El debate en torno a la reforma destaca la necesidad de abordar las inadecuaciones del sistema de pensiones, que no ha garantizado pensiones dignas para muchos. Las críticas se centran en que la propuesta actual no cumple con el objetivo de reparar las injusticias pasadas, ya que deja fuera a aquellos que han contribuido a lo largo de su vida laboral en estas mutualidades. Esta omisión plantea interrogantes sobre la equidad de la reforma y su efectividad como medida de reparación.
Francisco Toll, presidente de la Mutualidad de Procuradores, ha expresado su desconcierto ante la exclusión de los jubilados de este proceso de reforma, lo que contradice los principios fundamentales de cualquier acto de reparación. La reforma, concebida para saldar una deuda histórica, no debería ignorar a los que han sido parte fundamental de este sistema, y su implementación debería tener en cuenta a todos los afectados.

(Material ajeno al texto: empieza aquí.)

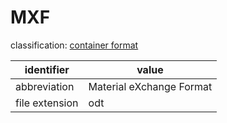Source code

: # MXF
classification: [container format](container.md)

| identifier     | value
| -------------- | -----
| abbreviation   | Material eXchange Format
| file extension | odt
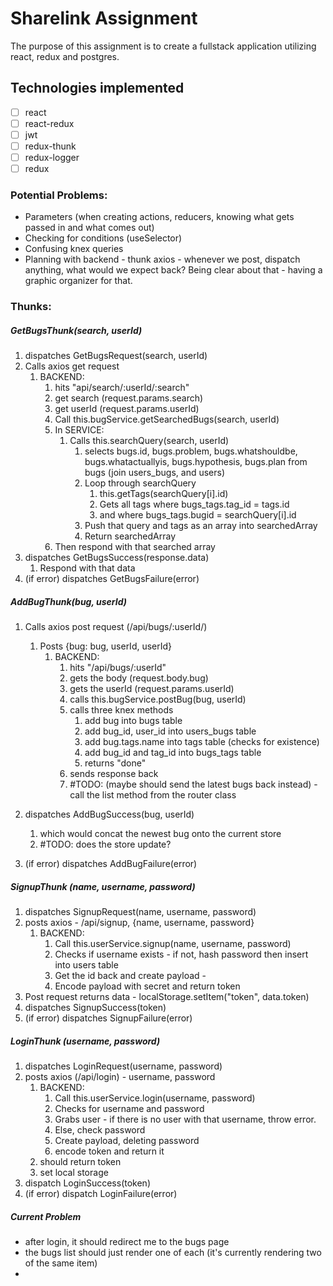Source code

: # Sharelink Assignment

The purpose of this assignment is to create a fullstack application utilizing react, redux and postgres.

## Technologies implemented

- [ ] react
- [ ] react-redux
- [ ] jwt
- [ ] redux-thunk
- [ ] redux-logger
- [ ] redux

### Potential Problems:

- Parameters (when creating actions, reducers, knowing what gets passed in and what comes out)
- Checking for conditions (useSelector)
- Confusing knex queries
- Planning with backend - thunk axios - whenever we post, dispatch anything, what would we expect back? Being clear about that - having a graphic organizer for that.

### Thunks:

##### GetBugsThunk(search, userId)

1. dispatches GetBugsRequest(search, userId)
2. Calls axios get request
   1. BACKEND:
      1. hits "api/search/:userId/:search"
      2. get search (request.params.search)
      3. get userId (request.params.userId)
      4. Call this.bugService.getSearchedBugs(search, userId)
      5. In SERVICE:
         1. Calls this.searchQuery(search, userId)
            1. selects bugs.id, bugs.problem, bugs.whatshouldbe, bugs.whatactuallyis, bugs.hypothesis, bugs.plan from bugs (join users_bugs, and users)
            2. Loop through searchQuery
               1. this.getTags(searchQuery[i].id)
               2. Gets all tags where bugs_tags.tag_id = tags.id
               3. and where bugs_tags.bugid = searchQuery[i].id
            3. Push that query and tags as an array into searchedArray
            4. Return searchedArray
      6. Then respond with that searched array
3. dispatches GetBugsSuccess(response.data)
   1. Respond with that data
4. (if error) dispatches GetBugsFailure(error)

##### AddBugThunk(bug, userId)

1.  Calls axios post request (/api/bugs/:userId/)

    1. Posts {bug: bug, userId, userId}
       1. BACKEND:
          1. hits "/api/bugs/:userId"
          2. gets the body (request.body.bug)
          3. gets the userId (request.params.userId)
          4. calls this.bugService.postBug(bug, userId)
          5. calls three knex methods
             1. add bug into bugs table
             2. add bug_id, user_id into users_bugs table
             3. add bug.tags.name into tags table (checks for existence)
             4. add bug_id and tag_id into bugs_tags table
             5. returns "done"
          6. sends response back
          7. #TODO: (maybe should send the latest bugs back instead) - call the list method from the router class

2.  dispatches AddBugSuccess(bug, userId)
    1.  which would concat the newest bug onto the current store
    2.  #TODO: does the store update?
3.  (if error) dispatches AddBugFailure(error)

##### SignupThunk (name, username, password)

1. dispatches SignupRequest(name, username, password)
2. posts axios - /api/signup, {name, username, password}
   1. BACKEND:
      1. Call this.userService.signup(name, username, password)
      2. Checks if username exists - if not, hash password then insert into users table
      3. Get the id back and create payload -
      4. Encode payload with secret and return token
3. Post request returns data - localStorage.setItem("token", data.token)
4. dispatches SignupSuccess(token)
5. (if error) dispatches SignupFailure(error)

##### LoginThunk (username, password)

1. dispatches LoginRequest(username, password)
2. posts axios (/api/login) - username, password
   1. BACKEND:
      1. Call this.userService.login(username, password)
      2. Checks for username and password
      3. Grabs user - if there is no user with that username, throw error.
      4. Else, check password
      5. Create payload, deleting password
      6. encode token and return it
   2. should return token
   3. set local storage
3. dispatch LoginSuccess(token)
4. (if error) dispatch LoginFailure(error)

##### Current Problem

- after login, it should redirect me to the bugs page
- the bugs list should just render one of each (it's currently rendering two of the same item)
-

En este contexto, es crucial recordar que el Estado tiene la responsabilidad de reparar las fallas de un marco que ha resultado insuficiente. Los mutualistas han cumplido con su parte del acuerdo, y ahora se espera que el Estado haga lo mismo, asegurando que todos los profesionales, independientemente de su estado laboral actual, reciban el trato justo que merecen tras años de contribuciones.

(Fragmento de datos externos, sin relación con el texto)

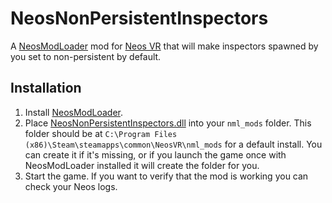 # NeosNonPersistentInspectors

A [NeosModLoader](https://github.com/zkxs/NeosModLoader) mod for [Neos VR](https://neos.com/) that will make inspectors spawned by you set to non-persistent by default.

## Installation
1. Install [NeosModLoader](https://github.com/zkxs/NeosModLoader).
2. Place [NeosNonPersistentInspectors.dll](https://github.com/XDelta/NeosNonPersistentInspectors/releases/latest/download/NeosNonPersistentInspectors.dll) into your `nml_mods` folder. This folder should be at `C:\Program Files (x86)\Steam\steamapps\common\NeosVR\nml_mods` for a default install. You can create it if it's missing, or if you launch the game once with NeosModLoader installed it will create the folder for you.
3. Start the game. If you want to verify that the mod is working you can check your Neos logs.
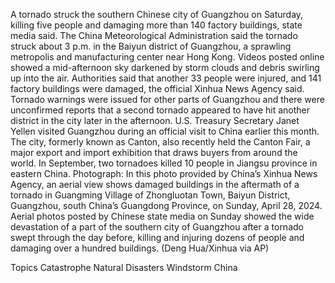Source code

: A tornado struck the southern Chinese city of Guangzhou on Saturday, killing five people and damaging more than 140 factory buildings, state media said.
The China Meteorological Administration said the tornado struck about 3 p.m. in the Baiyun district of Guangzhou, a sprawling metropolis and manufacturing center near Hong Kong.
Videos posted online showed a mid-afternoon sky darkened by storm clouds and debris swirling up into the air.
Authorities said that another 33 people were injured, and 141 factory buildings were damaged, the official Xinhua News Agency said.
Tornado warnings were issued for other parts of Guangzhou and there were unconfirmed reports that a second tornado appeared to have hit another district in the city later in the afternoon.
U.S. Treasury Secretary Janet Yellen visited Guangzhou during an official visit to China earlier this month. The city, formerly known as Canton, also recently held the Canton Fair, a major export and import exhibition that draws buyers from around the world.
In September, two tornadoes killed 10 people in Jiangsu province in eastern China.
Photograph: In this photo provided by China’s Xinhua News Agency, an aerial view shows damaged buildings in the aftermath of a tornado in Guangming Village of Zhongluotan Town, Baiyun District, Guangzhou, south China’s Guangdong Province, on Sunday, April 28, 2024. Aerial photos posted by Chinese state media on Sunday showed the wide devastation of a part of the southern city of Guangzhou after a tornado swept through the day before, killing and injuring dozens of people and damaging over a hundred buildings. (Deng Hua/Xinhua via AP)

Topics
Catastrophe
Natural Disasters
Windstorm
China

Contexto: La reforma de la pasarela al RETA es un intento de modernizar y hacer más equitativo el sistema de pensiones en España, un tema que ha estado en el centro del debate político y social en los últimos años. La situación de los mutualistas jubilados ha sido una cuestión recurrente, con diversas organizaciones abogando por su inclusión en futuras reformas. La necesidad de abordar las deficiencias del sistema de pensiones es urgente, dado el aumento de la población envejecida y la presión que esto ejerce sobre la seguridad social del país.